=== Activity ===
If a line of the data below holds the word "readers", list it.

=== Collected data ===
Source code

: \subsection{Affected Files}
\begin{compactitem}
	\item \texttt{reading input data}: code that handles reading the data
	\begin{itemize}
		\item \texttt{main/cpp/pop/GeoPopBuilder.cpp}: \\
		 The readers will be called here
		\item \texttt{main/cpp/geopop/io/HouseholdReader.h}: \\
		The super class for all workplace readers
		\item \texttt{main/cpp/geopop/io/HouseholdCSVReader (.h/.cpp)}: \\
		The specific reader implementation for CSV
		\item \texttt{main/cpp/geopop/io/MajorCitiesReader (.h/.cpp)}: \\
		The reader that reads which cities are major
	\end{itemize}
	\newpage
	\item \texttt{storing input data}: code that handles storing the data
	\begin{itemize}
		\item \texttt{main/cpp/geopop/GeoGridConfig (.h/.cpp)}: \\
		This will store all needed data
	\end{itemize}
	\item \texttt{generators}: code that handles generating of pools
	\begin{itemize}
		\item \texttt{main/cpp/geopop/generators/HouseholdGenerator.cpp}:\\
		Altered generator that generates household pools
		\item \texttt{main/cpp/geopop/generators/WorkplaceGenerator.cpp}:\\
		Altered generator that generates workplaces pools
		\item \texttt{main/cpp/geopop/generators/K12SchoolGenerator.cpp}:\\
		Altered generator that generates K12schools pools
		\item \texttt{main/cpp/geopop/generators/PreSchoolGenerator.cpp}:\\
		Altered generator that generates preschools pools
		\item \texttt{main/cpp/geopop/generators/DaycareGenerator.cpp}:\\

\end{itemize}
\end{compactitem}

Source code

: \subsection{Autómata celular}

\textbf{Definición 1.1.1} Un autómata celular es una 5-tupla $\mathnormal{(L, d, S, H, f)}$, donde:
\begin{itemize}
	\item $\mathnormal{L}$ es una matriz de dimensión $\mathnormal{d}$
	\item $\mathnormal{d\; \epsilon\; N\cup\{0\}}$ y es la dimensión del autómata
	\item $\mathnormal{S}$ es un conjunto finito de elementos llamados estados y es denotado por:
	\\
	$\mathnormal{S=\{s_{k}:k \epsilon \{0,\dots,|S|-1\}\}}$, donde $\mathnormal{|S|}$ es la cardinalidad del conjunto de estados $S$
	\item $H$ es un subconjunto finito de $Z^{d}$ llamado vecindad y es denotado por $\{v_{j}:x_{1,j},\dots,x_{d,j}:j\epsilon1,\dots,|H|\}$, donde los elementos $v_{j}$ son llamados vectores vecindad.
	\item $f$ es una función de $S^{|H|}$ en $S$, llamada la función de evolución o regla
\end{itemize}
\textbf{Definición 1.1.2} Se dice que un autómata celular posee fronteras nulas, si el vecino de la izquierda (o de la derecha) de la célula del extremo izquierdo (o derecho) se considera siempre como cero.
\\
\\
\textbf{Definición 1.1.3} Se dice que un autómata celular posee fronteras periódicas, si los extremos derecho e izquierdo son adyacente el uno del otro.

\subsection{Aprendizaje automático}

=== Response box ===
		 The readers will be called here
		The super class for all workplace readers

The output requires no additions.